Set in an insane asylum, eight inmates in the women’s ward come together to plan their defense against the men of the men’s ward, whom they believe are planning to attack them. Each of these women believes that she is some famous woman from history, thus the play is filled with literary and historical references. The women are:

  •          Amanda Stevens is “The Woman Who Plays Records” and believes she is the wife of Mozart
  •          Kim Holm is “The Woman in Safari Outfit” who believes she is explorer Osa Johnson (her outfit looks like Teddy Roosevelt)
  •          Kate Ayers is “Woman with Notebook”; i.e. Gertrude Stein
  •          Vanessa Postil is “Girl in Gossamer Dress” or silent film star Pearl White
  •          Cheyenne Logan is the “Woman in Aviatrix Outfit,” aka Amelia Earhart
  •          Priscilla Zal is the “Woman in Queenly Garb,” aka Queen Isabella I of Spain
  •          Alayna Chamberland is the “Woman in Armor” who thinks she is Joan of Arc
  •          and Debbie Sampson is “Woman with Gavel” or Susan B. Anthony.

A couple of men also make appearances. They are “Man in White,” the doctor (Michael Christopher) and “Assistant to the Man in White” (Christopher Rocco), who sort of mimics Igor in Mel Brooks’ Young Frankenstein.

The women are all clearly insane — all but Amelia Earhart, played with restraint and class by Logan, who may or may not truly be the pilot who disappeared in 1937.

Opening night Heather Christopher filled in for Zal in the role of Queen Isabella. I’m moved to comment on her performance even though she is not slated for subsequent shows. She enters the room with help in a catatonic state with red-rimmed eyes and a haunted stare and mouths silent words non-stop until she explodes with madness.

Holm is over-the-top wild in her energetic performance as the explorer.

Perhaps the most believable, painful and humorous portrayal of insanity comes from Stevens, who constantly moves her fingers as if playing an instrument and has countless tics and quirks, and a wild, upswept hairdo. She also gets an opportunity to display her operatic voice in song.

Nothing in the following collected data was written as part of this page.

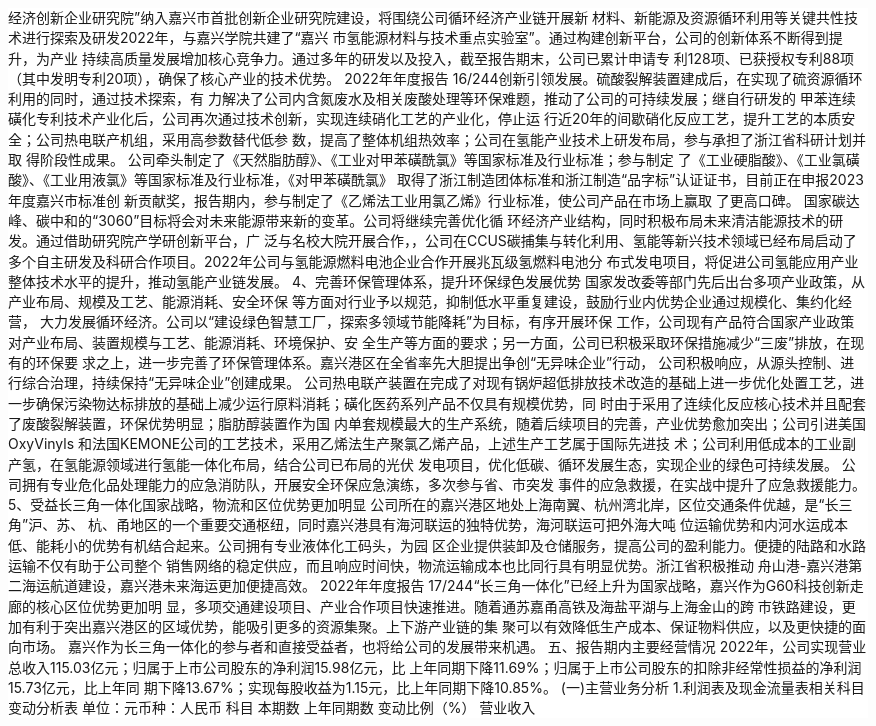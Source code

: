 经济创新企业研究院”纳入嘉兴市首批创新企业研究院建设，将围绕公司循环经济产业链开展新
材料、新能源及资源循环利用等关键共性技术进行探索及研发2022年，与嘉兴学院共建了“嘉兴
市氢能源材料与技术重点实验室”。通过构建创新平台，公司的创新体系不断得到提升，为产业
持续高质量发展增加核心竞争力。通过多年的研发以及投入，截至报告期末，公司已累计申请专
利128项、已获授权专利88项（其中发明专利20项），确保了核心产业的技术优势。
2022年年度报告
16/244创新引领发展。硫酸裂解装置建成后，在实现了硫资源循环利用的同时，通过技术探索，有
力解决了公司内含氮废水及相关废酸处理等环保难题，推动了公司的可持续发展；继自行研发的
甲苯连续磺化专利技术产业化后，公司再次通过技术创新，实现连续硝化工艺的产业化，停止运
行近20年的间歇硝化反应工艺，提升工艺的本质安全；公司热电联产机组，采用高参数替代低参
数，提高了整体机组热效率；公司在氢能产业技术上研发布局，参与承担了浙江省科研计划并取
得阶段性成果。
公司牵头制定了《天然脂肪醇》、《工业对甲苯磺酰氯》等国家标准及行业标准；参与制定
了《工业硬脂酸》、《工业氯磺酸》、《工业用液氯》等国家标准及行业标准，《对甲苯磺酰氯》
取得了浙江制造团体标准和浙江制造“品字标”认证证书，目前正在申报2023年度嘉兴市标准创
新贡献奖，报告期内，参与制定了《乙烯法工业用氯乙烯》行业标准，使公司产品在市场上赢取
了更高口碑。
国家碳达峰、碳中和的“3060”目标将会对未来能源带来新的变革。公司将继续完善优化循
环经济产业结构，同时积极布局未来清洁能源技术的研发。通过借助研究院产学研创新平台，广
泛与名校大院开展合作，，公司在CCUS碳捕集与转化利用、氢能等新兴技术领域已经布局启动了
多个自主研发及科研合作项目。2022年公司与氢能源燃料电池企业合作开展兆瓦级氢燃料电池分
布式发电项目，将促进公司氢能应用产业整体技术水平的提升，推动氢能产业链发展。
4、完善环保管理体系，提升环保绿色发展优势
国家发改委等部门先后出台多项产业政策，从产业布局、规模及工艺、能源消耗、安全环保
等方面对行业予以规范，抑制低水平重复建设，鼓励行业内优势企业通过规模化、集约化经营，
大力发展循环经济。公司以“建设绿色智慧工厂，探索多领域节能降耗”为目标，有序开展环保
工作，公司现有产品符合国家产业政策对产业布局、装置规模与工艺、能源消耗、环境保护、安
全生产等方面的要求；另一方面，公司已积极采取环保措施减少“三废”排放，在现有的环保要
求之上，进一步完善了环保管理体系。嘉兴港区在全省率先大胆提出争创“无异味企业”行动，
公司积极响应，从源头控制、进行综合治理，持续保持“无异味企业”创建成果。
公司热电联产装置在完成了对现有锅炉超低排放技术改造的基础上进一步优化处置工艺，进
一步确保污染物达标排放的基础上减少运行原料消耗；磺化医药系列产品不仅具有规模优势，同
时由于采用了连续化反应核心技术并且配套了废酸裂解装置，环保优势明显；脂肪醇装置作为国
内单套规模最大的生产系统，随着后续项目的完善，产业优势愈加突出；公司引进美国OxyVinyls
和法国KEMONE公司的工艺技术，采用乙烯法生产聚氯乙烯产品，上述生产工艺属于国际先进技
术；公司利用低成本的工业副产氢，在氢能源领域进行氢能一体化布局，结合公司已布局的光伏
发电项目，优化低碳、循环发展生态，实现企业的绿色可持续发展。
公司拥有专业危化品处理能力的应急消防队，开展安全环保应急演练，多次参与省、市突发
事件的应急救援，在实战中提升了应急救援能力。
5、受益长三角一体化国家战略，物流和区位优势更加明显
公司所在的嘉兴港区地处上海南翼、杭州湾北岸，区位交通条件优越，是“长三角”沪、苏、
杭、甬地区的一个重要交通枢纽，同时嘉兴港具有海河联运的独特优势，海河联运可把外海大吨
位运输优势和内河水运成本低、能耗小的优势有机结合起来。公司拥有专业液体化工码头，为园
区企业提供装卸及仓储服务，提高公司的盈利能力。便捷的陆路和水路运输不仅有助于公司整个
销售网络的稳定供应，而且响应时间快，物流运输成本也比同行具有明显优势。浙江省积极推动
舟山港-嘉兴港第二海运航道建设，嘉兴港未来海运更加便捷高效。
2022年年度报告
17/244“长三角一体化”已经上升为国家战略，嘉兴作为G60科技创新走廊的核心区位优势更加明
显，多项交通建设项目、产业合作项目快速推进。随着通苏嘉甬高铁及海盐平湖与上海金山的跨
市铁路建设，更加有利于突出嘉兴港区的区域优势，能吸引更多的资源集聚。上下游产业链的集
聚可以有效降低生产成本、保证物料供应，以及更快捷的面向市场。
嘉兴作为长三角一体化的参与者和直接受益者，也将给公司的发展带来机遇。
五、报告期内主要经营情况
2022年，公司实现营业总收入115.03亿元；归属于上市公司股东的净利润15.98亿元，比
上年同期下降11.69%；归属于上市公司股东的扣除非经常性损益的净利润15.73亿元，比上年同
期下降13.67%；实现每股收益为1.15元，比上年同期下降10.85%。
(一)主营业务分析
1.利润表及现金流量表相关科目变动分析表
单位：元币种：人民币
科目
本期数
上年同期数
变动比例（%）
营业收入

Ayers’ obsessiveness and her halted, sing-song way of talking is a spot-on lampoon of Stein, and strange enough to be funny to people who are unfamiliar with Stein’s work.

Postil’s “Girl in Gossamer Dress” is supposed to be a beauty, and she certainly comes with all the physical attributes augmented by a blonde wig and the sheer white dress, and she plays the part in a manner that walks a tightrope between madness and sanity.

Chamberland’s Joan of Arc is outrageously funny. She enters with a classical bit about trying to squeeze a big white wooden cross through the door, and throughout the play she engages in an ongoing war with the voices in her head. With the face shield that she keeps opening and closing and other problems with her armor she brings to mind the knights in Monty Python and the Holy Grail.

Simpson plays Susan B. Anthony, the leader of the women’s ward, with dignity.

Rocco and Michael Christopher turn in solid performances as the only men in this women’s play.

Nobody is credited in the program for hair, makeup and costuming, so the assumption must be these were a joint effort by cast and crew. They did an excellent job.

Chamber Music is a dark and disturbing farce. I am still ambiguous in my assessment of the script, but I greatly admire the work of the entire cast.